Experiment 2: and comparing the genetic algorithm embedded with the hill climbing algorithm with the genetic algorithm not embedded with the hill climbing algorithm, and comparing the optimizing capability.
Experiment 3: aiming at a tabu search algorithm, the influence of the size change of a tabu table and the number change of neighbors searched each time on the average value of the optimal solution is analyzed.
Experiment 4: and comparing the optimizing effects of the tabu search algorithm and the genetic algorithm embedded in the hill climbing algorithm.
In the experiment, a small-scale problem example is used for comparing a tabu search algorithm with a genetic algorithm embedded in a hill climbing algorithm, and relevant parameters of the experiment are designed; the number of market segments I is set to 2, the number of product variants J is set to 2, and the scaling factor μ is set to 0.1. The algorithm-related parameters are designed as:
(1) a genetic algorithm; the population size was set to 300, the crossover rate was set to 0.85, the mutation rate was set to 0.02, and the number of iterations was set to 200.

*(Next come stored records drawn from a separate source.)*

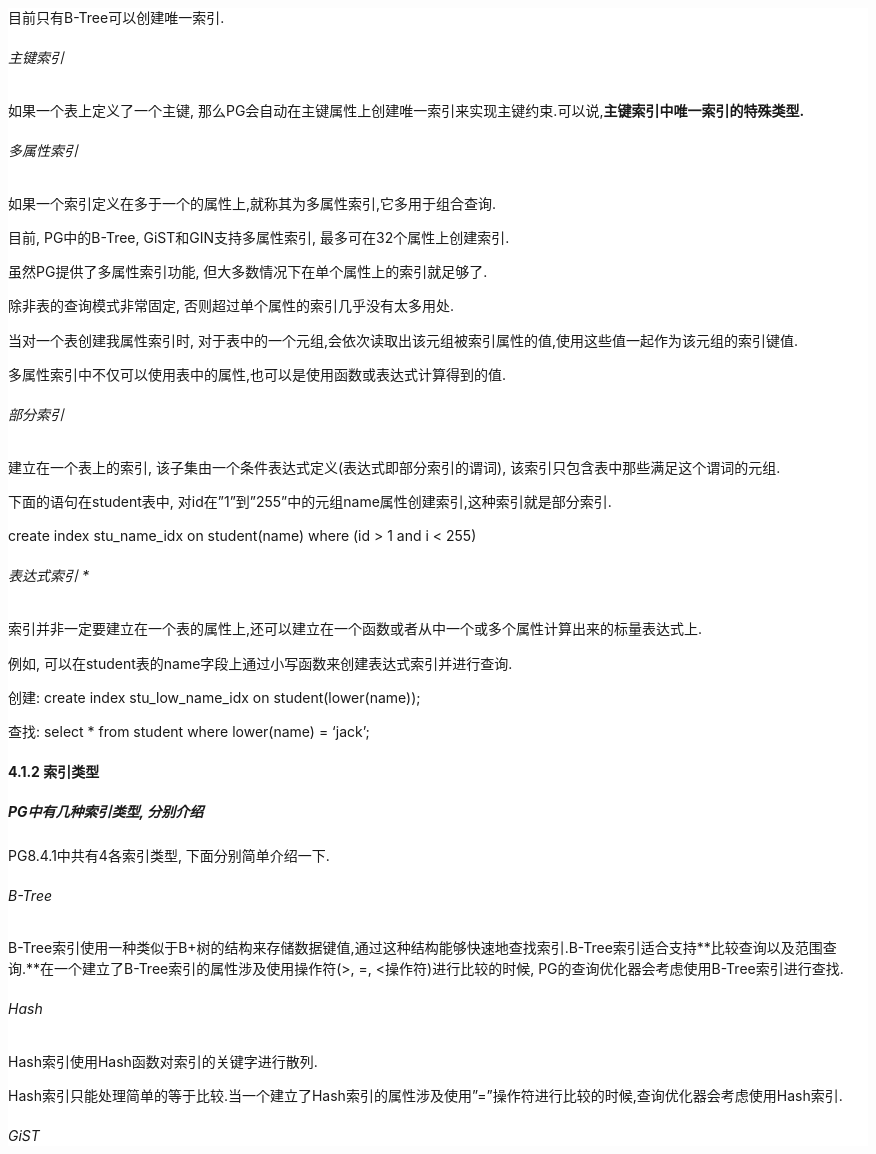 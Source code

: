 目前只有B-Tree可以创建唯一索引.

###### 主键索引

如果一个表上定义了一个主键,
那么PG会自动在主键属性上创建唯一索引来实现主键约束.可以说,**主键索引中唯一索引的特殊类型.**

###### 多属性索引

如果一个索引定义在多于一个的属性上,就称其为多属性索引,它多用于组合查询.

目前, PG中的B-Tree, GiST和GIN支持多属性索引, 最多可在32个属性上创建索引.

虽然PG提供了多属性索引功能, 但大多数情况下在单个属性上的索引就足够了.

除非表的查询模式非常固定, 否则超过单个属性的索引几乎没有太多用处.

当对一个表创建我属性索引时,
对于表中的一个元组,会依次读取出该元组被索引属性的值,使用这些值一起作为该元组的索引键值.

多属性索引中不仅可以使用表中的属性,也可以是使用函数或表达式计算得到的值.

###### 部分索引

建立在一个表上的索引, 该子集由一个条件表达式定义(表达式即部分索引的谓词),
该索引只包含表中那些满足这个谓词的元组.

下面的语句在student表中,
对id在”1”到”255”中的元组name属性创建索引,这种索引就是部分索引.

create index stu_name_idx on student(name) where (id \> 1 and i \< 255)

###### 表达式索引 \*

索引并非一定要建立在一个表的属性上,还可以建立在一个函数或者从中一个或多个属性计算出来的标量表达式上.

例如, 可以在student表的name字段上通过小写函数来创建表达式索引并进行查询.

创建: create index stu_low_name_idx on student(lower(name));

查找: select \* from student where lower(name) = ‘jack’;

#### 4.1.2 索引类型

##### PG中有几种索引类型, 分别介绍

PG8.4.1中共有4各索引类型, 下面分别简单介绍一下.

###### B-Tree

B-Tree索引使用一种类似于B+树的结构来存储数据键值,通过这种结构能够快速地查找索引.B-Tree索引适合支持**比较查询以及范围查询.**在一个建立了B-Tree索引的属性涉及使用操作符(\>,
=, \<操作符)进行比较的时候, PG的查询优化器会考虑使用B-Tree索引进行查找.

###### Hash

Hash索引使用Hash函数对索引的关键字进行散列.

Hash索引只能处理简单的等于比较.当一个建立了Hash索引的属性涉及使用”=”操作符进行比较的时候,查询优化器会考虑使用Hash索引.

###### GiST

(2) Tabu search algorithm: the size of the tabu table is set to 11, the number of neighbors in each search is set to 50, and the number of iterations is set to 200.
The results of the numerical experiments are shown in fig. 5 and 6. From observation of the results it can be seen that: the optimizing capability of the genetic algorithm embedded in the hill climbing algorithm is far better than that of the common genetic algorithm in the same running time. Meanwhile, the optimizing capability of the genetic algorithm is far better than that of a tabu search algorithm in the same running time.